Whenever I’m in Paris, I invariably cannot resist walking into the nearest boulangerie to pick up at least 200 grams of ‘les chouquettes’ – these golden, delicious bite-sized balls of choux pastry puffs covered in pearl sugar – which equates to about 20 of these little treats.
I always buy a big bag to share with my French colleagues at work, and even though they live in Paris and pass at least 3-4 boulangeries on their way in to/from work, I’ve noticed that the bag of chouquettes never lasts long. It’s impossible to stop at just one!
Ever since I started thebigfatnoodle, I’ve always wanted to make my own chouquettes; after all, it really is simply choux pastry sprinkled with pearl sugar and baked in the oven. Unfortunately, it is IMPOSSIBLE to find pearl sugar in the UK. I have spent hours online trying to find a supplier and in the end, I resorted to getting my husband to pick some up from the supermarket when he went skiing in France earlier this year.
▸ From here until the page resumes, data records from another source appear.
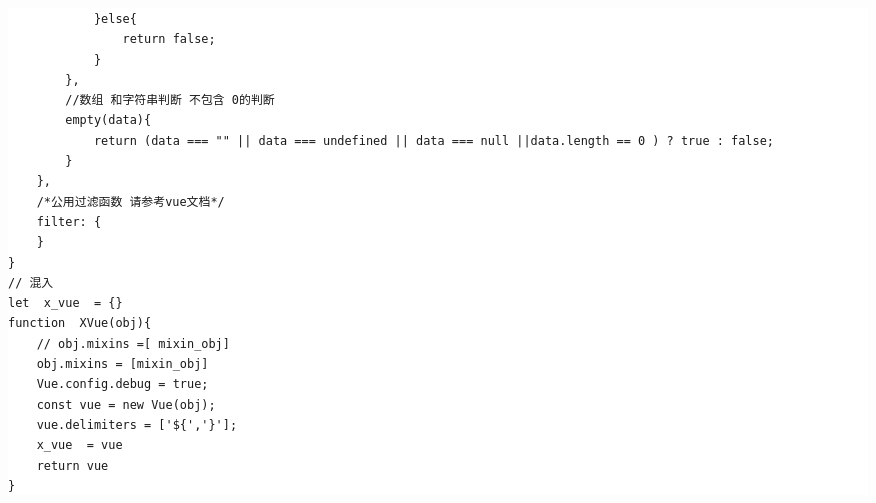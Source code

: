                 }else{
                    return false;
                }
            },
            //数组 和字符串判断 不包含 0的判断
            empty(data){
                return (data === "" || data === undefined || data === null ||data.length == 0 ) ? true : false;
            }
        },
        /*公用过滤函数 请参考vue文档*/
        filter: {  
        }
    }
    // 混入
    let  x_vue  = {}
    function  XVue(obj){
        // obj.mixins =[ mixin_obj]
        obj.mixins = [mixin_obj]
        Vue.config.debug = true;
        const vue = new Vue(obj);
        vue.delimiters = ['${','}'];
        x_vue  = vue
        return vue
    }


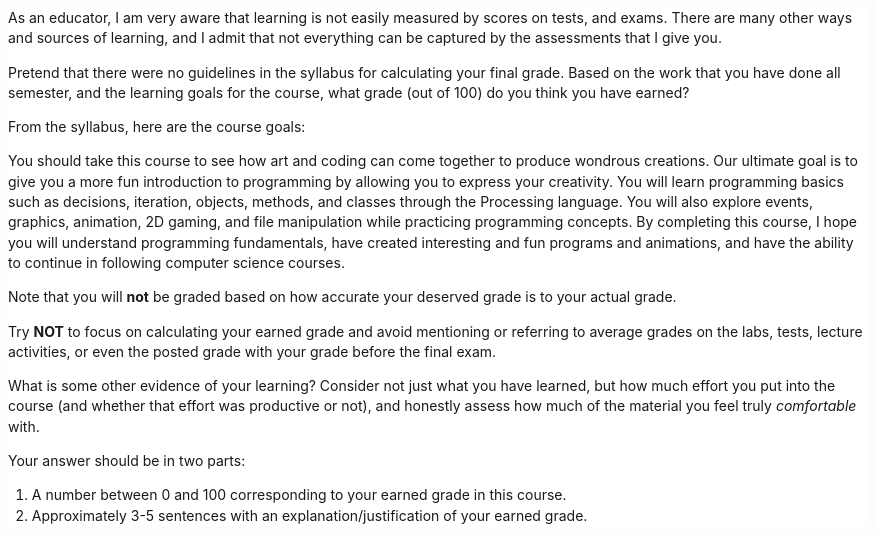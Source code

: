 As an educator, I am very aware that learning is not easily measured by scores on tests, and exams. There are many other ways and sources of learning, and I admit that not everything can be captured by the assessments that I give you.

Pretend that there were no guidelines in the syllabus for calculating your final grade. 
Based on the work that you have done all semester, and the learning goals for the course, what grade (out of 100) do you think you have earned? 

From the syllabus, here are the course goals:

You should take this course to see how art and coding can come together to produce wondrous creations. Our ultimate goal is to give you a more fun introduction to programming by allowing you to express your creativity. You will learn programming basics such as decisions, iteration, objects, methods, and classes through the Processing language. You will also explore events, graphics, animation, 2D gaming, and file manipulation while practicing programming concepts. By completing this course, I hope you will understand programming fundamentals, have created interesting and fun programs and animations, and have the ability to continue in following computer science courses.

Note that you will **not** be graded based on how accurate your deserved grade is to your actual grade. 

Try **NOT** to focus on calculating your earned grade and avoid mentioning or referring to average grades on the labs, tests, lecture activities, or even the posted grade with your grade before the final exam. 

What is some other evidence of your learning? Consider not just what you have learned, but how much effort you put into the course (and whether that effort was productive or not), and honestly assess how much of the material you feel truly *comfortable* with.

Your answer should be in two parts:

1. A number between 0 and 100 corresponding to your earned grade in this course.
1. Approximately 3-5 sentences with an explanation/justification of your earned grade.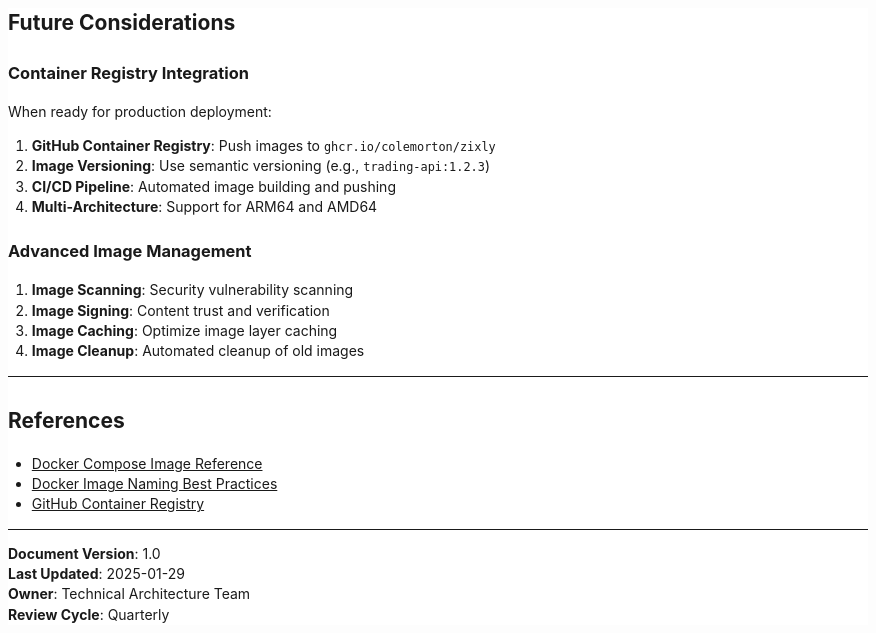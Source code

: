 
## Future Considerations

### Container Registry Integration

When ready for production deployment:

1. **GitHub Container Registry**: Push images to `ghcr.io/colemorton/zixly`
2. **Image Versioning**: Use semantic versioning (e.g., `trading-api:1.2.3`)
3. **CI/CD Pipeline**: Automated image building and pushing
4. **Multi-Architecture**: Support for ARM64 and AMD64

### Advanced Image Management

1. **Image Scanning**: Security vulnerability scanning
2. **Image Signing**: Content trust and verification
3. **Image Caching**: Optimize image layer caching
4. **Image Cleanup**: Automated cleanup of old images

---

## References

- [Docker Compose Image Reference](https://docs.docker.com/compose/compose-file/compose-file-v3/#image)
- [Docker Image Naming Best Practices](https://docs.docker.com/engine/reference/commandline/tag/)
- [GitHub Container Registry](https://docs.github.com/en/packages/working-with-a-github-packages-registry/working-with-the-container-registry)

---

**Document Version**: 1.0  
**Last Updated**: 2025-01-29  
**Owner**: Technical Architecture Team  
**Review Cycle**: Quarterly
If you have a preferred choux pastry recipe, I don’t see why you can’t stick to it. I went online and decided to try David Lebovitz’s recipe because it looks much crunchier than what you normally see at the bakery.
I did run out of eggs so instead of an egg glaze, I decided to create a milk-based sugar syrup, which worked a treat! The milky sugar syrup melted and caramelised on the bottom of each chouquette, giving it that extra crunch and stickiness at the same time.
A word of warning though if you’re following David Lebovitz’s recipe, he’s recommended a 220 (degrees celsius) but I found that much too high and I thankfully managed to save them before they got burnt (apart from some on the sides of my baking tray). I would recommend baking them in a 200 degree oven, especially if yours is a fan assisted oven like mine.
Separately, some good news for me! I have been asked to be one of 20 judges at our upcoming Godalming Great British Bake Off, wooooo hoooooooo! It’s going to take place on 7 July and Dhruv Baker, the winner of Masterchef 2010, is going to be our celebrity chef judge. How exciting is that???
And as for the best bit about being asked?
When I checked with the organisers if they needed me to do anything beforehand, here’s what they said…
“All we require is for you to be there on the day to taste cake.”
Now that is music to my ears…!
Happy weekend everyone.
Lots of love
David Lebovitz’s recipe for Les Chouquettes (Make a big batch of about 40-50)
1 cup (250ml) water
½ teaspoon salt
2 teaspoons sugar
6 tablespoons (90g) unsalted butter, cut into small chunks
1 cup (135g) flour
4 large eggs, at room temperature
At least 2 cups of pearl sugar (also called crystal sugar)
Thebigfatnoodle’s tweak for the glaze
1 tablespoon of milk
1 tablespoon of sugar
Preheat the oven to 425 degrees (220 degrees celsius) and line at least 2-3 baking trays.
In a saucepan, heat the butter, salt, sugar and water until the butter melts.
Empty your cup of flour into the mixture all at once and stir well until the pastry mix comes away easily from the side of the saucepan. Leave it to cool for 2 minutes.
Transfer the dough to a mixer or if you don’t have one, start beating in the eggs, one at a time, until it forms a silky, glossy batter.
Ladle about 1 teaspoon of batter onto your tray and space out each mound with at least 2 cm to spare – these puffs expand quite a lot.
Dab each mound with the milky sugar syrup and then top generously with pearl sugar.
You want to pile as much pearl sugar onto each mound as you can.
Bake these in the oven for
s Heat the water, salt, sugar, and butter in a small saucepan, stirring, until the butter is melted. Remove from heat and dump all the flour in at once. Stir rapidly until the mixture is smooth and pulls away from the sides of the pan.
Bake in the oven for about 30 minutes but keep an eye on them for temperature control.
Once they come out, use a skewer to punch a hole into them to allow the heat to escape – these will help make the choquettes extra crispy.
They are best eaten the day they’re baked but I quite like them the next day too when they’ve soft and really sticky from the sugar.